WHAT THE TASK REQUIRES
Please repeat the whole listing exactly, but leave the pictures out.

RECORDS FOR THIS TASK
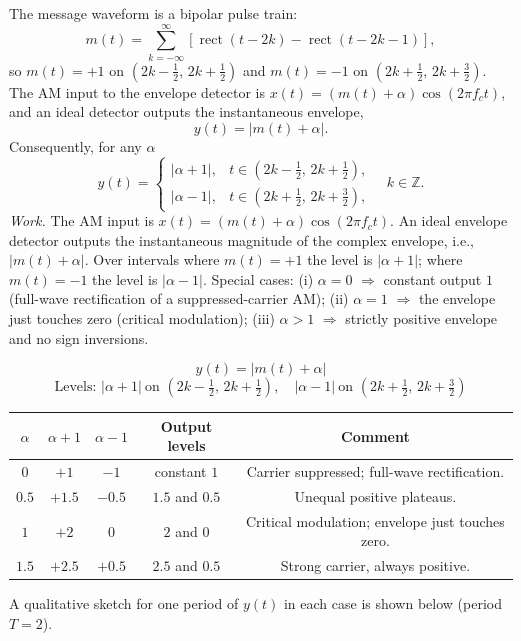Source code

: \documentclass[12pt]{article}
\newcommand{\answer}[1]{\boxed{\;#1\;}}
\begin{document}
The message waveform is a bipolar pulse train:
\[
  m(t) = \sum_{k=-\infty}^{\infty}\left[\operatorname{rect}(t-2k) - \operatorname{rect}(t-2k-1)\right],
\]
so $m(t)=+1$ on $(2k-\tfrac{1}{2},\,2k+\tfrac{1}{2})$ and $m(t)=-1$ on $(2k+\tfrac{1}{2},\,2k+\tfrac{3}{2})$.  The AM input to the envelope detector is $x(t) = (m(t)+\alpha)\cos(2\pi f_c t)$, and an ideal detector outputs the instantaneous envelope,
\[
  y(t) = |m(t) + \alpha|.
\]
Consequently, for any $\alpha$
\[
  y(t) =
  \begin{cases}
    |\alpha + 1|, & t \in (2k-\tfrac{1}{2},\,2k+\tfrac{1}{2}),\\
    |\alpha - 1|, & t \in (2k+\tfrac{1}{2},\,2k+\tfrac{3}{2}),
  \end{cases}
\quad k \in \mathbb{Z}.
\]
\emph{Work.} The AM input is \(x(t)=(m(t)+\alpha)\cos(2\pi f_c t)\). An ideal envelope detector outputs the instantaneous magnitude of the complex envelope, i.e., \(|m(t)+\alpha|\). Over intervals where \(m(t)=+1\) the level is \(|\alpha+1|\); where \(m(t)=-1\) the level is \(|\alpha-1|\). Special cases:
(i) \(\alpha=0\) \(\Rightarrow\) constant output \(1\) (full-wave rectification of a suppressed-carrier AM);
(ii) \(\alpha=1\) \(\Rightarrow\) the envelope just touches zero (critical modulation);
(iii) \(\alpha>1\) \(\Rightarrow\) strictly positive envelope and no sign inversions.

\[
  \answer{y(t)=|m(t)+\alpha|}
\]
\[
  \answer{\text{Levels: }|\alpha+1|\ \text{on }(2k-\tfrac{1}{2},\,2k+\tfrac{1}{2}),\quad |\alpha-1|\ \text{on }(2k+\tfrac{1}{2},\,2k+\tfrac{3}{2})}
\]

\begin{center}
  \begin{tabular}{@{}ccccc@{}}
    \toprule
    $\alpha$ & $\alpha + 1$ & $\alpha - 1$ & Output levels & Comment \\
    \midrule
    $0$   & $+1$ & $-1$  & constant $1$ & Carrier suppressed; full-wave rectification. \\
    $0.5$ & $+1.5$ & $-0.5$ & $1.5$ and $0.5$ & Unequal positive plateaus. \\
    $1$   & $+2$ & $0$    & $2$ and $0$ & Critical modulation; envelope just touches zero. \\
    $1.5$ & $+2.5$ & $+0.5$ & $2.5$ and $0.5$ & Strong carrier, always positive. \\
    \bottomrule
  \end{tabular}
\end{center}

A qualitative sketch for one period of $y(t)$ in each case is shown below (period $T=2$).
\end{document}
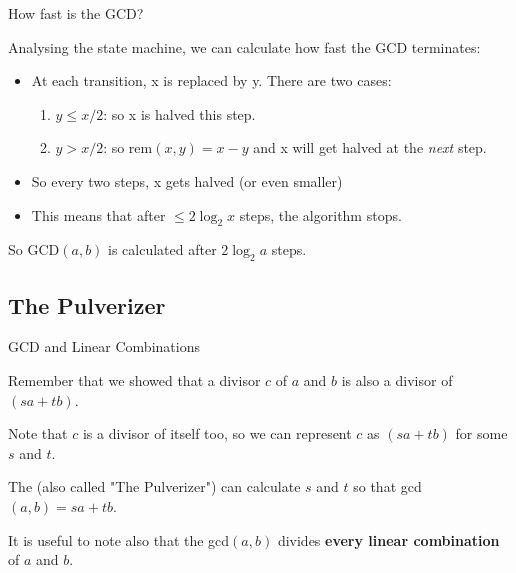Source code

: \begin{frame}{How fast is the GCD?}

  Analysing the state machine, we can calculate how fast the GCD terminates:\bigskip

  \begin{itemize}
    \item At each transition, x is replaced by y. There are two cases:
      \begin{enumerate}
      \item $y \leq x/2$: so x is halved this step.\medskip
      \item $y > x/2$: so rem$(x,y) = x - y$ and x will get
        halved at the \emph{next} step.
      \end{enumerate}\bigskip
    \item So every two steps, x gets halved (or even smaller)
    \item This means that after $\leq 2\log_2x$ steps, the algorithm stops.
  \end{itemize}\bigskip

  So GCD$(a,b)$ is calculated after $2\log_2a$ steps.
\end{frame}


\subsection{The Pulverizer}
\begin{frame}{GCD and Linear Combinations}

  Remember that we showed that a divisor $c$ of $a$ and $b$ is also a divisor of $(sa+tb)$.\bigskip

  Note that $c$ is a divisor of itself too, so we can represent $c$ as $(sa+tb)$ for some $s$ and $t$.\bigskip

  The  (also called "The Pulverizer") can calculate $s$ and $t$ so that gcd$(a,b) = sa + tb$.\bigskip

  It is useful to note also that the gcd$(a,b)$ divides {\bf every linear combination} of $a$ and $b$.
\end{frame}

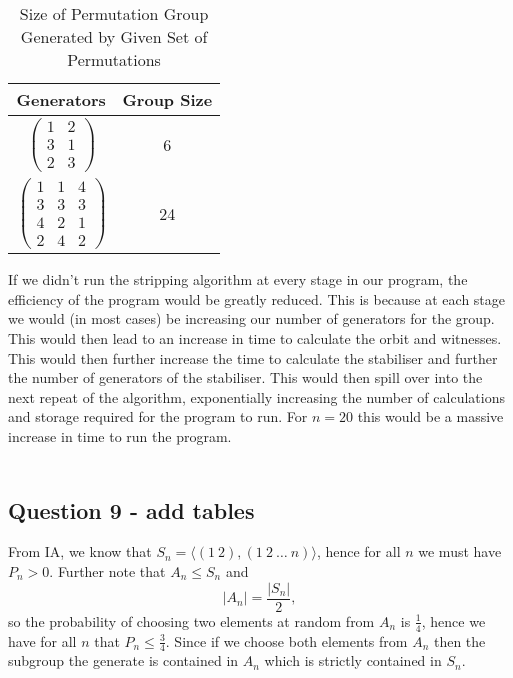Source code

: \documentclass{article}
\begin{document}
\begin{table}[hp]
\begin{center}
\begin{tabular}{|c|c|}
\hline
Generators & Group Size \\ \hline
     $\begin{pmatrix}
     1  &   2\\
     3  &   1\\
     2  &   3
     \end{pmatrix}$      &      6      \\
     $\begin{pmatrix}
    1  & 1  & 4\\
     3 &  3 &  3\\
     4 &  2 & 1\\
     2 &  4 & 2     
     \end{pmatrix}$      &         24  \\
     \hline
\end{tabular}
\caption{Size of Permutation Group Generated by Given Set of Permutations}
\end{center}
\end{table}

If we didn't run the stripping algorithm at every stage in our program,  the efficiency of the program would be greatly reduced. This is because at each stage we would (in most cases) be increasing our number of generators for the group. This would then lead to an increase in time to calculate the orbit and witnesses.  This would then further increase the time to calculate the stabiliser and further the number of generators of the stabiliser. This would then spill over into the next repeat of the algorithm, exponentially increasing the number of calculations and storage required for the program to run.  For $n=20$ this would be a massive increase in time to run the program.  \\\\

\subsection{Question 9 - add tables}
From IA, we know that $S_n=\langle (1\ 2),(1\ 2\ \ldots\ n)\rangle$, hence for all $n$ we must have $P_n>0$. Further note that $A_n\leq S_n$ and 
\[|A_n|=\frac{|S_n|}2,\]
so the probability of choosing two elements at random from $A_n$ is $\frac{1}4$,  hence  we have for all $n$ that $P_n\leq\frac{3}4$. Since if we choose both elements from $A_n$ then the subgroup the generate is contained in $A_n$ which is strictly contained in $S_n$.\\\\
\end{document}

EXPECTED ANSWER
Source code

: \documentclass[12pt]{article}
\newcommand{\answer}[1]{\boxed{\;#1\;}}
\begin{document}
The message waveform is a bipolar pulse train:
\[
  m(t) = \sum_{k=-\infty}^{\infty}\left[\operatorname{rect}(t-2k) - \operatorname{rect}(t-2k-1)\right],
\]
so $m(t)=+1$ on $(2k-\tfrac{1}{2},\,2k+\tfrac{1}{2})$ and $m(t)=-1$ on $(2k+\tfrac{1}{2},\,2k+\tfrac{3}{2})$.  The AM input to the envelope detector is $x(t) = (m(t)+\alpha)\cos(2\pi f_c t)$, and an ideal detector outputs the instantaneous envelope,
\[
  y(t) = |m(t) + \alpha|.
\]
Consequently, for any $\alpha$
\[
  y(t) =
  \begin{cases}
    |\alpha + 1|, & t \in (2k-\tfrac{1}{2},\,2k+\tfrac{1}{2}),\\
    |\alpha - 1|, & t \in (2k+\tfrac{1}{2},\,2k+\tfrac{3}{2}),
  \end{cases}
\quad k \in \mathbb{Z}.
\]
\emph{Work.} The AM input is \(x(t)=(m(t)+\alpha)\cos(2\pi f_c t)\). An ideal envelope detector outputs the instantaneous magnitude of the complex envelope, i.e., \(|m(t)+\alpha|\). Over intervals where \(m(t)=+1\) the level is \(|\alpha+1|\); where \(m(t)=-1\) the level is \(|\alpha-1|\). Special cases:
(i) \(\alpha=0\) \(\Rightarrow\) constant output \(1\) (full-wave rectification of a suppressed-carrier AM);
(ii) \(\alpha=1\) \(\Rightarrow\) the envelope just touches zero (critical modulation);
(iii) \(\alpha>1\) \(\Rightarrow\) strictly positive envelope and no sign inversions.

\[
  \answer{y(t)=|m(t)+\alpha|}
\]
\[
  \answer{\text{Levels: }|\alpha+1|\ \text{on }(2k-\tfrac{1}{2},\,2k+\tfrac{1}{2}),\quad |\alpha-1|\ \text{on }(2k+\tfrac{1}{2},\,2k+\tfrac{3}{2})}
\]

\begin{center}
  \begin{tabular}{@{}ccccc@{}}
    \toprule
    $\alpha$ & $\alpha + 1$ & $\alpha - 1$ & Output levels & Comment \\
    \midrule
    $0$   & $+1$ & $-1$  & constant $1$ & Carrier suppressed; full-wave rectification. \\
    $0.5$ & $+1.5$ & $-0.5$ & $1.5$ and $0.5$ & Unequal positive plateaus. \\
    $1$   & $+2$ & $0$    & $2$ and $0$ & Critical modulation; envelope just touches zero. \\
    $1.5$ & $+2.5$ & $+0.5$ & $2.5$ and $0.5$ & Strong carrier, always positive. \\
    \bottomrule
  \end{tabular}
\end{center}

A qualitative sketch for one period of $y(t)$ in each case is shown below (period $T=2$).
\end{document}
Source code

: \begin{frame}{How fast is the GCD?}

  Analysing the state machine, we can calculate how fast the GCD terminates:\bigskip

  \begin{itemize}
    \item At each transition, x is replaced by y. There are two cases:
      \begin{enumerate}
      \item $y \leq x/2$: so x is halved this step.\medskip
      \item $y > x/2$: so rem$(x,y) = x - y$ and x will get
        halved at the \emph{next} step.
      \end{enumerate}\bigskip
    \item So every two steps, x gets halved (or even smaller)
    \item This means that after $\leq 2\log_2x$ steps, the algorithm stops.
  \end{itemize}\bigskip

  So GCD$(a,b)$ is calculated after $2\log_2a$ steps.
\end{frame}


\subsection{The Pulverizer}
\begin{frame}{GCD and Linear Combinations}

  Remember that we showed that a divisor $c$ of $a$ and $b$ is also a divisor of $(sa+tb)$.\bigskip

  Note that $c$ is a divisor of itself too, so we can represent $c$ as $(sa+tb)$ for some $s$ and $t$.\bigskip

  The  (also called "The Pulverizer") can calculate $s$ and $t$ so that gcd$(a,b) = sa + tb$.\bigskip

  It is useful to note also that the gcd$(a,b)$ divides {\bf every linear combination} of $a$ and $b$.
\end{frame}

Source code

: \documentclass{article}
\begin{document}
\begin{table}[hp]
\begin{center}
\begin{tabular}{|c|c|}
\hline
Generators & Group Size \\ \hline
     $\begin{pmatrix}
     1  &   2\\
     3  &   1\\
     2  &   3
     \end{pmatrix}$      &      6      \\
     $\begin{pmatrix}
    1  & 1  & 4\\
     3 &  3 &  3\\
     4 &  2 & 1\\
     2 &  4 & 2     
     \end{pmatrix}$      &         24  \\
     \hline
\end{tabular}
\caption{Size of Permutation Group Generated by Given Set of Permutations}
\end{center}
\end{table}

If we didn't run the stripping algorithm at every stage in our program,  the efficiency of the program would be greatly reduced. This is because at each stage we would (in most cases) be increasing our number of generators for the group. This would then lead to an increase in time to calculate the orbit and witnesses.  This would then further increase the time to calculate the stabiliser and further the number of generators of the stabiliser. This would then spill over into the next repeat of the algorithm, exponentially increasing the number of calculations and storage required for the program to run.  For $n=20$ this would be a massive increase in time to run the program.  \\\\

\subsection{Question 9 - add tables}
From IA, we know that $S_n=\langle (1\ 2),(1\ 2\ \ldots\ n)\rangle$, hence for all $n$ we must have $P_n>0$. Further note that $A_n\leq S_n$ and 
\[|A_n|=\frac{|S_n|}2,\]
so the probability of choosing two elements at random from $A_n$ is $\frac{1}4$,  hence  we have for all $n$ that $P_n\leq\frac{3}4$. Since if we choose both elements from $A_n$ then the subgroup the generate is contained in $A_n$ which is strictly contained in $S_n$.\\\\
\end{document}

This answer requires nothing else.